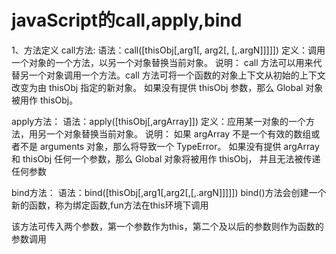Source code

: # javaScript的call,apply,bind

1、方法定义
call方法:
语法：call([thisObj[,arg1[, arg2[,   [,.argN]]]]])
定义：调用一个对象的一个方法，以另一个对象替换当前对象。
说明：
call 方法可以用来代替另一个对象调用一个方法。call 方法可将一个函数的对象上下文从初始的上下文改变为由 thisObj 指定的新对象。
如果没有提供 thisObj 参数，那么 Global 对象被用作 thisObj。

apply方法：
语法：apply([thisObj[,argArray]])
定义：应用某一对象的一个方法，用另一个对象替换当前对象。
说明：
如果 argArray 不是一个有效的数组或者不是 arguments 对象，那么将导致一个 TypeError。
如果没有提供 argArray 和 thisObj 任何一个参数，那么 Global 对象将被用作 thisObj， 并且无法被传递任何参数

bind方法：
语法：bind([thisObj[,arg1[,arg2[,[,.argN]]]]])
bind()方法会创建一个新的函数，称为绑定函数,fun方法在this环境下调用

该方法可传入两个参数，第一个参数作为this，第二个及以后的参数则作为函数的参数调用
__________________________________________________
YOUR OBJECTIVE:
Skip every image and output the remaining records exactly.

RESPONSE TO THIS EXERCISE:
Source code

: # javaScript的call,apply,bind

1、方法定义
call方法:
语法：call([thisObj[,arg1[, arg2[,   [,.argN]]]]])
定义：调用一个对象的一个方法，以另一个对象替换当前对象。
说明：
call 方法可以用来代替另一个对象调用一个方法。call 方法可将一个函数的对象上下文从初始的上下文改变为由 thisObj 指定的新对象。
如果没有提供 thisObj 参数，那么 Global 对象被用作 thisObj。

apply方法：
语法：apply([thisObj[,argArray]])
定义：应用某一对象的一个方法，用另一个对象替换当前对象。
说明：
如果 argArray 不是一个有效的数组或者不是 arguments 对象，那么将导致一个 TypeError。
如果没有提供 argArray 和 thisObj 任何一个参数，那么 Global 对象将被用作 thisObj， 并且无法被传递任何参数

bind方法：
语法：bind([thisObj[,arg1[,arg2[,[,.argN]]]]])
bind()方法会创建一个新的函数，称为绑定函数,fun方法在this环境下调用

该方法可传入两个参数，第一个参数作为this，第二个及以后的参数则作为函数的参数调用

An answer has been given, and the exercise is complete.